Your answer should be one number: how many lines below have the word "also".

(Source texts of formatted documents)
■ ■ ■ ■

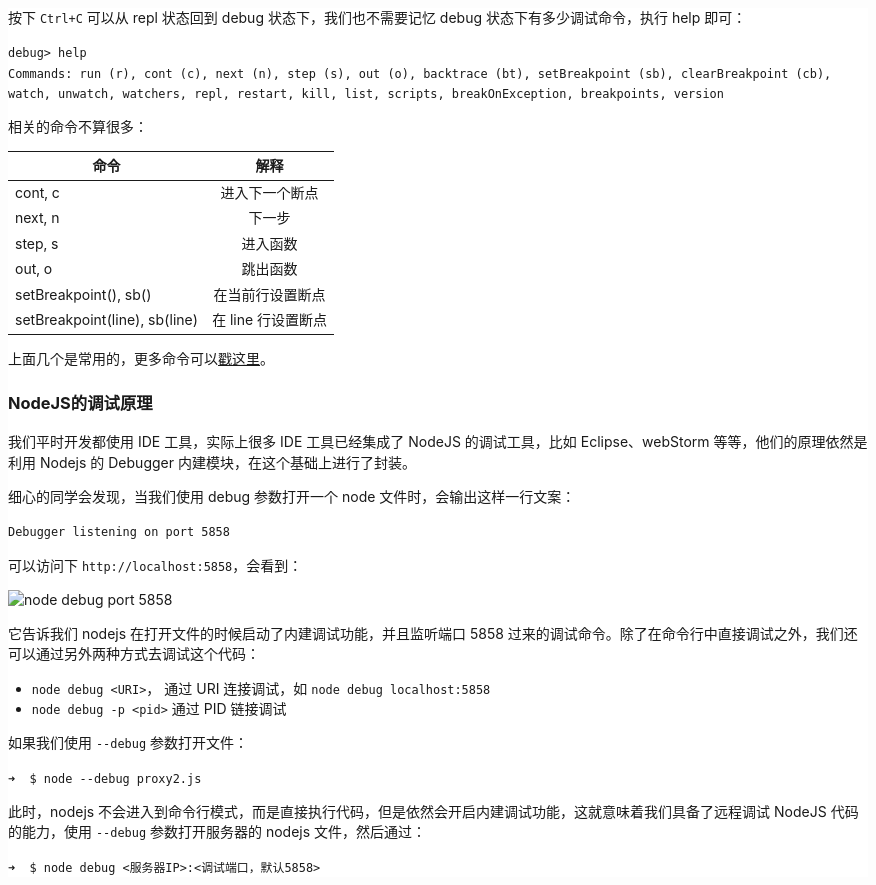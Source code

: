 按下 `Ctrl+C` 可以从 repl 状态回到 debug 状态下，我们也不需要记忆 debug 状态下有多少调试命令，执行 help 即可：

```
debug> help
Commands: run (r), cont (c), next (n), step (s), out (o), backtrace (bt), setBreakpoint (sb), clearBreakpoint (cb),
watch, unwatch, watchers, repl, restart, kill, list, scripts, breakOnException, breakpoints, version
```

相关的命令不算很多：

|命令|解释|
|---|:-----:|
|cont, c | 进入下一个断点|
|next, n | 下一步|
|step, s | 进入函数|
|out, o  | 跳出函数|
|setBreakpoint(), sb() | 在当前行设置断点|
|setBreakpoint(line), sb(line) | 在 line 行设置断点|

上面几个是常用的，更多命令可以[戳这里](https://nodejs.org/api/debugger.html#debugger_commands_reference)。

### NodeJS的调试原理

我们平时开发都使用 IDE 工具，实际上很多 IDE 工具已经集成了 NodeJS 的调试工具，比如 Eclipse、webStorm 等等，他们的原理依然是利用 Nodejs 的 Debugger 内建模块，在这个基础上进行了封装。

细心的同学会发现，当我们使用 debug 参数打开一个 node 文件时，会输出这样一行文案：

```
Debugger listening on port 5858
```

可以访问下 `http://localhost:5858`，会看到：

![node debug port 5858](http://www.barretlee.com/blogimgs/2015/10/20151003_0cc888c2.jpg)

它告诉我们 nodejs 在打开文件的时候启动了内建调试功能，并且监听端口 5858 过来的调试命令。除了在命令行中直接调试之外，我们还可以通过另外两种方式去调试这个代码：

- `node debug <URI>`， 通过 URI 连接调试，如 `node debug localhost:5858`
- `node debug -p <pid>` 通过 PID 链接调试

如果我们使用 `--debug` 参数打开文件：

```
➜  $ node --debug proxy2.js
```

此时，nodejs 不会进入到命令行模式，而是直接执行代码，但是依然会开启内建调试功能，这就意味着我们具备了远程调试 NodeJS 代码的能力，使用 `--debug` 参数打开服务器的 nodejs 文件，然后通过：

```
➜  $ node debug <服务器IP>:<调试端口，默认5858>
```
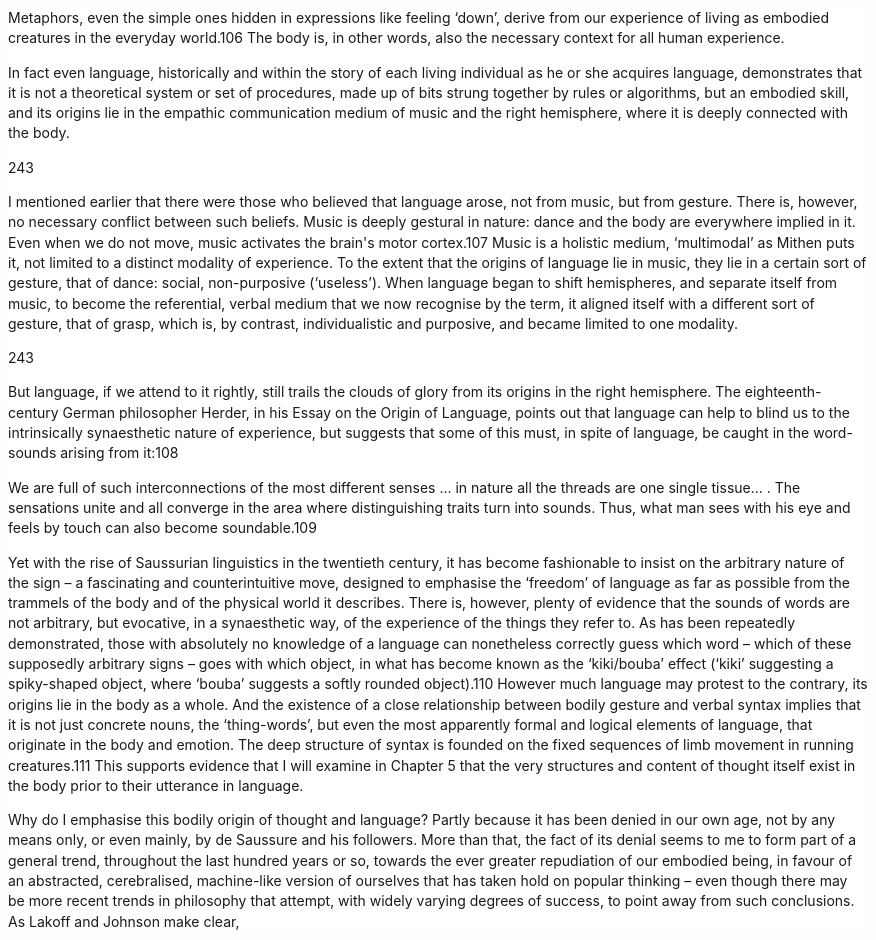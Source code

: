 Metaphors, even the simple ones hidden in expressions like feeling ‘down’, derive from our experience of living as embodied creatures in the everyday world.106 The body is, in other words, also the necessary context for all human experience.

In fact even language, historically and within the story of each living individual as he or she acquires language, demonstrates that it is not a theoretical system or set of procedures, made up of bits strung together by rules or algorithms, but an embodied skill, and its origins lie in the empathic communication medium of music and the right hemisphere, where it is deeply connected with the body.

243

I mentioned earlier that there were those who believed that language arose, not from music, but from gesture. There is, however, no necessary conflict between such beliefs. Music is deeply gestural in nature: dance and the body are everywhere implied in it. Even when we do not move, music activates the brain's motor cortex.107 Music is a holistic medium, ‘multimodal’ as Mithen puts it, not limited to a distinct modality of experience. To the extent that the origins of language lie in music, they lie in a certain sort of gesture, that of dance: social, non-purposive (‘useless’). When language began to shift hemispheres, and separate itself from music, to become the referential, verbal medium that we now recognise by the term, it aligned itself with a different sort of gesture, that of grasp, which is, by contrast, individualistic and purposive, and became limited to one modality.

243

But language, if we attend to it rightly, still trails the clouds of glory from its origins in the right hemisphere. The eighteenth-century German philosopher Herder, in his Essay on the Origin of Language, points out that language can help to blind us to the intrinsically synaesthetic nature of experience, but suggests that some of this must, in spite of language, be caught in the word-sounds arising from it:108

We are full of such interconnections of the most different senses … in nature all the threads are one single tissue… . The sensations unite and all converge in the area where distinguishing traits turn into sounds. Thus, what man sees with his eye and feels by touch can also become soundable.109

Yet with the rise of Saussurian linguistics in the twentieth century, it has become fashionable to insist on the arbitrary nature of the sign – a fascinating and counterintuitive move, designed to emphasise the ‘freedom’ of language as far as possible from the trammels of the body and of the physical world it describes. There is, however, plenty of evidence that the sounds of words are not arbitrary, but evocative, in a synaesthetic way, of the experience of the things they refer to. As has been repeatedly demonstrated, those with absolutely no knowledge of a language can nonetheless correctly guess which word – which of these supposedly arbitrary signs – goes with which object, in what has become known as the ‘kiki/bouba’ effect (‘kiki’ suggesting a spiky-shaped object, where ‘bouba’ suggests a softly rounded object).110 However much language may protest to the contrary, its origins lie in the body as a whole. And the existence of a close relationship between bodily gesture and verbal syntax implies that it is not just concrete nouns, the ‘thing-words’, but even the most apparently formal and logical elements of language, that originate in the body and emotion. The deep structure of syntax is founded on the fixed sequences of limb movement in running creatures.111 This supports evidence that I will examine in Chapter 5 that the very structures and content of thought itself exist in the body prior to their utterance in language.

Why do I emphasise this bodily origin of thought and language? Partly because it has been denied in our own age, not by any means only, or even mainly, by de Saussure and his followers. More than that, the fact of its denial seems to me to form part of a general trend, throughout the last hundred years or so, towards the ever greater repudiation of our embodied being, in favour of an abstracted, cerebralised, machine-like version of ourselves that has taken hold on popular thinking – even though there may be more recent trends in philosophy that attempt, with widely varying degrees of success, to point away from such conclusions. As Lakoff and Johnson make clear,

■ ■ ■ ■

[The completed task]
2